I had most of the day today to work on the Jeepster and made very good progress. The first task was to figure out why the carburetor was flooding.
The carb is a Rochester 2GC as used on about a gazillion different cars over 50 years or so. It only took a few minutes to remove from the intake manifold. Then I found my first problem.
Looks like two of the bolts that hold the carb on have lost a little weight. I found replacements in my hardware stash and moved on.
I moved the carb to the bench and worked on removing the top. Lucky for me the tag is still on it. These carbs were used on a lot of different cars and it was very common for mechanics to swap carbs from other vehicles. With this tag I can track down parts for this particular carburetor no mater where it came from.

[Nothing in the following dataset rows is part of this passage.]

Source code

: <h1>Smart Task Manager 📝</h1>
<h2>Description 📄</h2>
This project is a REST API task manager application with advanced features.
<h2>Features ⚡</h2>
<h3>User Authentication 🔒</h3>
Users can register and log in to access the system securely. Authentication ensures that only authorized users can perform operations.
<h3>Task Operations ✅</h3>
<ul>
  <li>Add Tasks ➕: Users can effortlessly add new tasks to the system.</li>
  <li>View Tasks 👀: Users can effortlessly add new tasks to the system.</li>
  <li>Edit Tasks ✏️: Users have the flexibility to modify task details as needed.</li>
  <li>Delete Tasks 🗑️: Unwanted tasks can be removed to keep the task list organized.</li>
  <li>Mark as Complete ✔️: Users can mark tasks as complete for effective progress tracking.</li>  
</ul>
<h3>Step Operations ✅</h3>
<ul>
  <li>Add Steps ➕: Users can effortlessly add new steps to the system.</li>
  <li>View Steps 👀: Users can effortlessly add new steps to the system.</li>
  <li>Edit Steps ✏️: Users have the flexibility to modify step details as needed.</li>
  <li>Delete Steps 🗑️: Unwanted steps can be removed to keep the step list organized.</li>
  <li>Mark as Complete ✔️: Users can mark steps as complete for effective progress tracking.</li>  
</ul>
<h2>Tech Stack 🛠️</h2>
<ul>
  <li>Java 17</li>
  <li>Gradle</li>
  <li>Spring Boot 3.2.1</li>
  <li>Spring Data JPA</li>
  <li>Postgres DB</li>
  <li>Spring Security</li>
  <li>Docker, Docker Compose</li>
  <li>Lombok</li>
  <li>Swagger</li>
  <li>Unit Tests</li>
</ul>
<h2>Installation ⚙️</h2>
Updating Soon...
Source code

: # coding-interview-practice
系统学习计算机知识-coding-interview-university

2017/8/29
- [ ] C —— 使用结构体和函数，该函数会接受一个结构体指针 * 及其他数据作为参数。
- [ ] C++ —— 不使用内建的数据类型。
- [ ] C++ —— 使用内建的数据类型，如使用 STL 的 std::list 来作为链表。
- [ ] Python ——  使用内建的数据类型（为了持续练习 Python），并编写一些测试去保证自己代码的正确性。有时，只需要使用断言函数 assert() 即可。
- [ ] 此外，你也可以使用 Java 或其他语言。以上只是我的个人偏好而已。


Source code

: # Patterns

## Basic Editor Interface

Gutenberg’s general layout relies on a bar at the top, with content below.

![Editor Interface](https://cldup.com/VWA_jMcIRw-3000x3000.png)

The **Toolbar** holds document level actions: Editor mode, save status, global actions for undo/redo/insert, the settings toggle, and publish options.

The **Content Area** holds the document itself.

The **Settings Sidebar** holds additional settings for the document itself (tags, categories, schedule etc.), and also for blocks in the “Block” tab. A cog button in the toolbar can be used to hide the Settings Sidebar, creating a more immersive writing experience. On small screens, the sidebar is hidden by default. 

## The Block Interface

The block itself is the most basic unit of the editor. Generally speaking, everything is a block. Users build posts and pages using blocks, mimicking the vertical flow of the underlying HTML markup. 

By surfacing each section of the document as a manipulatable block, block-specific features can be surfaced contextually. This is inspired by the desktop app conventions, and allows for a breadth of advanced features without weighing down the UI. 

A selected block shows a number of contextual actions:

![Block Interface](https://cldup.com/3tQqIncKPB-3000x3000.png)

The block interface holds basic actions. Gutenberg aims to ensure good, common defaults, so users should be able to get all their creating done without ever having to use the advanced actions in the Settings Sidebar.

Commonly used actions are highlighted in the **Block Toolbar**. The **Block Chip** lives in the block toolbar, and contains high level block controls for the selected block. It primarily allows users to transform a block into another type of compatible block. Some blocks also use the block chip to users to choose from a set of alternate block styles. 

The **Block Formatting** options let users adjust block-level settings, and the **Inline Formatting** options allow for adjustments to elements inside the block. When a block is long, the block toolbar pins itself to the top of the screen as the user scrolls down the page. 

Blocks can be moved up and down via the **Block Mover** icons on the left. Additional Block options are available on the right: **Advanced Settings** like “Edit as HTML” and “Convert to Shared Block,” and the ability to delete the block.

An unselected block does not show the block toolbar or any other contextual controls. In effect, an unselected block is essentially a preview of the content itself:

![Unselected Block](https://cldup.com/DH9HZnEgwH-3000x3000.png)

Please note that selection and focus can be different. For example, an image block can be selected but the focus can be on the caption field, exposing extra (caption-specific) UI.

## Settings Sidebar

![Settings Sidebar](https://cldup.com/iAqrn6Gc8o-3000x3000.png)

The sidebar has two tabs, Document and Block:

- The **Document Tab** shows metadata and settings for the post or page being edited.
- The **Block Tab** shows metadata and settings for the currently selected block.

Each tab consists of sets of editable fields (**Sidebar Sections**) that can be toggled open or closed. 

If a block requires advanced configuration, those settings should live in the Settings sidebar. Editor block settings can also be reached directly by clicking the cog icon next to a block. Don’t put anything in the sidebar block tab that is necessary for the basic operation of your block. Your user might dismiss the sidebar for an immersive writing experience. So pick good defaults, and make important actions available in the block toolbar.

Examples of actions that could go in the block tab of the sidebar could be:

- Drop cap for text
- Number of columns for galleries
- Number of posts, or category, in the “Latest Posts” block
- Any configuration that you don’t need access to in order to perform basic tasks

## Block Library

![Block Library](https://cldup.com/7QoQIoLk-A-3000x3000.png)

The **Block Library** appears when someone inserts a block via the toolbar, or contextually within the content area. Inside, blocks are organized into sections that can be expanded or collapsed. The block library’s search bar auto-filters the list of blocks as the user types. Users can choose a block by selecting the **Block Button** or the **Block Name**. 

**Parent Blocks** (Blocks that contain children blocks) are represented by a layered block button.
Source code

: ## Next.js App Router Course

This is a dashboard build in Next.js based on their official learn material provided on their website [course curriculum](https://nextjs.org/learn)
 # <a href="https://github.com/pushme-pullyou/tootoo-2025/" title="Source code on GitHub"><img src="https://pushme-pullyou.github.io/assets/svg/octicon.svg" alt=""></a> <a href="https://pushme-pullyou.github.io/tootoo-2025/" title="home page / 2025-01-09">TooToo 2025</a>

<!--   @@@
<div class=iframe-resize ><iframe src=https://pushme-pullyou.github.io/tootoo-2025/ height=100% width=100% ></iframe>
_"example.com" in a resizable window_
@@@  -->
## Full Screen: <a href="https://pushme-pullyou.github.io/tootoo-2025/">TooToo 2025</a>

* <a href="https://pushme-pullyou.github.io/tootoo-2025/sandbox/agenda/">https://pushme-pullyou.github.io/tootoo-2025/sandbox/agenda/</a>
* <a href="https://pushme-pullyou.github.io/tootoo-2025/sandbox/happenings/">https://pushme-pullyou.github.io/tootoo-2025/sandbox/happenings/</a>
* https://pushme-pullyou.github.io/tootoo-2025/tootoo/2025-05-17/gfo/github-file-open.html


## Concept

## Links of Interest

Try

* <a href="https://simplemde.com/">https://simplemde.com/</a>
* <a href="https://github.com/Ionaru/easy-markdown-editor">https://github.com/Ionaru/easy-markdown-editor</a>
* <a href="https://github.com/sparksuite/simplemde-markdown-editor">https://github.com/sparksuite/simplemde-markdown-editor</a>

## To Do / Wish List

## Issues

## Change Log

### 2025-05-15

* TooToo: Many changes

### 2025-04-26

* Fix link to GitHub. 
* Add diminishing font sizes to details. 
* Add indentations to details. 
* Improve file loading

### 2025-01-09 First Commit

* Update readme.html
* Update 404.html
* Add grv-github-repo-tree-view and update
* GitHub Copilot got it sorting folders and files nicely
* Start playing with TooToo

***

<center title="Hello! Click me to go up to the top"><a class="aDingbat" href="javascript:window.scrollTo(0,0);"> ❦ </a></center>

Once the top was off the carb I saw the cause of the flooding problem immediately. The green arrow is pointing to a good millimeter of varnish that was gluing the float to the bottom of the bowl. The accelerator pump looks odd too (red arrow). There should be some sort of rubber seal on that blue plastic thingy.
Here is the float bowl. You can see where the float was stuck (red arrow). And I found the rubber part for the accelerator pump (green arrow). Somehow it got mushed down around the accelerator pump spring. That just will not do. I pulled the seal and spring out and cleaned all the parts with spray carb cleaner.
Here is the carb lid with the cleaned float and needle valve installed and the rubber seal on the accelerator pump. I put the carb lid back on and re-installed the screws. Everything went fine until I tried to install the choke linkage.
The choke linkage is held on with a small metal spring clip. I was putting that back on when something slipped and the spring clip was just GONE. I think I heard it hit somewhere in the garage behind me but I never saw it again. Luckily I found the small e-clip in the picture above. It fit perfectly and will work just as well.
Once the carb was back in the car I tried to start it again. The flooding problem is gone but I still could not get the car to stay running. So I revisited the ignition system. I cleaned the rusty terminals on the coil and points. While I was in the distributor I also pulled out the vacuum advance to test it.
The vacuum advance works perfectly so I cleaned it up and painted it. I also replaced some of the scarier vacuum hoses. These tweaks seemed to do the trick. The car fired right up and runs really well-on five of the six cylinders.
I went around the engine pulling spark plug wires and found out the #3 cylinder is dead. To rule out ignition issues I swapped the plug wires with another jug. No luck there. The cylinder has compression so I suspect a cam or lifter issue.